This may be where intuition and cosmic scale don’t align. The Milky Way is very old and is ~100k light years in diameter.

Say you are a few million year old civilization and you detect radio from a civilization 100k light years away takes 500k years for you fleeting arrive. You are still millions of years ahead in technology. If you are a stagnant civilization you probably stay home cause the other side would overtake you, but then again that motivation to get to them as early as possible. In any event presumably as your fleet get closer you would have a better idea of the technology difference and can just do a U turn


Civilizations that come into contact will tend to be those that are closer together, particularly if they make any effort to be inconspicuous.

The longer they go without contact, the wider their reach, and the greater their odds of contact.

We might suppose that the technology necessary to obliterate another civilization is arrived at early, and is hard to counter despite long subsequent development. Alternatively, civilizations that succeed in suppressing weaker ones eventually meet their match.


Unless you assume each solar system is a threat, so you proactively send automated machines to each solar system that can adapt to the threat as needed. They might also not care if there is or isn't life there and just want to build Dyson spheres everywhere.


The argument for Dyson spheres is extremely weak. If you are powerful enough to build one, you are also powerful enough to dismantle a nearby gas giant and fuse that.


The energy required to dismantle and fuse a gas giant would be tremendous - there's definitely an opportunity-cost involved.

Compared to a Dyson sphere - which only requires a tiny, tiny, tiny fraction of the energy absorbed to build and launch the orbiting platforms that make-up the sphere.

You can "ignite" a gas-giant by maneuvering a black-hole into position inside the gas-giant, but (as far as we know) there are far more gas-giants than there are black-holes, and the distances involved are tremendous (nearest black hole: 3,000ly, nearest gas-giant: 6 to 9e-5 light-years). It just doesn't strike me as feasible or even worthwhile even if it was feasible.

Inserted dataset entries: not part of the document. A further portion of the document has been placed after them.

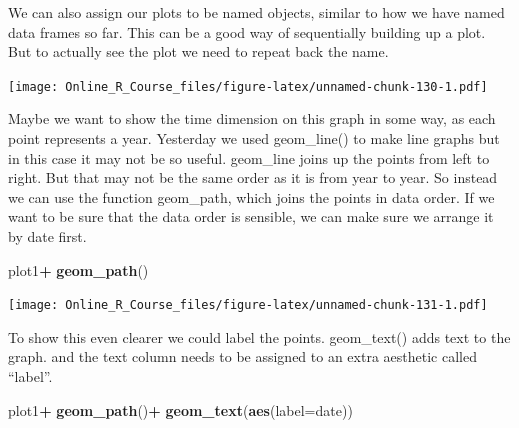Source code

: \documentclass[]{book}
\newenvironment{Shaded}{\begin{snugshade}}{\end{snugshade}}
\newcommand{\DataTypeTok}[1]{\textcolor[rgb]{0.13,0.29,0.53}{#1}}
\newcommand{\KeywordTok}[1]{\textcolor[rgb]{0.13,0.29,0.53}{\textbf{#1}}}
\newcommand{\NormalTok}[1]{#1}
\newcommand{\OperatorTok}[1]{\textcolor[rgb]{0.81,0.36,0.00}{\textbf{#1}}}
\newcommand{\StringTok}[1]{\textcolor[rgb]{0.31,0.60,0.02}{#1}}
\begin{document}
We can also assign our plots to be named objects, similar to how we have named data frames so far. This can be a good way of sequentially building up a plot. But to actually see the plot we need to repeat back the name.

\begin{Shaded}
\end{Shaded}

\texttt{[image: Online\_R\_Course\_files/figure-latex/unnamed-chunk-130-1.pdf]}

Maybe we want to show the time dimension on this graph in some way, as each point represents a year. Yesterday we used geom\_line() to make line graphs but in this case it may not be so useful. geom\_line joins up the points from left to right. But that may not be the same order as it is from year to year. So instead we can use the function geom\_path, which joins the points in data order. If we want to be sure that the data order is sensible, we can make sure we arrange it by date first.

\begin{Shaded}
\begin{Highlighting}[]
\NormalTok{plot1}\OperatorTok{+}
\StringTok{  }\KeywordTok{geom_path}\NormalTok{()}
\end{Highlighting}
\end{Shaded}

\texttt{[image: Online\_R\_Course\_files/figure-latex/unnamed-chunk-131-1.pdf]}

To show this even clearer we could label the points. geom\_text() adds text to the graph. and the text column needs to be assigned to an extra aesthetic called ``label''.

\begin{Shaded}
\begin{Highlighting}[]
\NormalTok{plot1}\OperatorTok{+}
\StringTok{  }\KeywordTok{geom_path}\NormalTok{()}\OperatorTok{+}
\StringTok{    }\KeywordTok{geom_text}\NormalTok{(}\KeywordTok{aes}\NormalTok{(}\DataTypeTok{label=}\NormalTok{date))}
\end{Highlighting}
\end{Shaded}
\end{document}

Maybe as the heat-death of the universe approaches, the last band of remaining humans (don't ask) try to ignite the gas-giants to keep the lights on?


There is no need to "ignite" the gas giant. You just skim off hydrogen and fuse it in magnetic confinement chambers anywhere you need power. Gravitational confinement is for amateurs.

We don't build bonfires in our cars, as used to be done in steam locomotives; we oxidize carbon differently, and generate a pressure differential by entirely different means. Why should advanced aliens do things the clumsy way?

Anyway there isn't enough material in a solar system to build one. If you can get elsewhere to gather the stuff, why bother to bring it back?


Which is why the expected strategy is to seed all systems with autonomous berserkers. ... and/or have them meandering from star to star to report/destroy civilizations in their infancy upon detection of radio signals.

You'd need trillions of them per galaxy, but that's well within the capability of a type III civ.

It reminds me of the extra solar object detected a couple years ago that buzzed the Earth and then mysteriously ACCELERATED out of the system.

So assuming we were just detected and assuming there's a berserker in the system already (likely in an outer orbit) that would imply we have only a couple decades left.


This is explored in the novel The Forever War. Since the war had multiple battlefront (with vast distances between them) an attacker never knew if the particular branch of enemy was already ahead with their technology.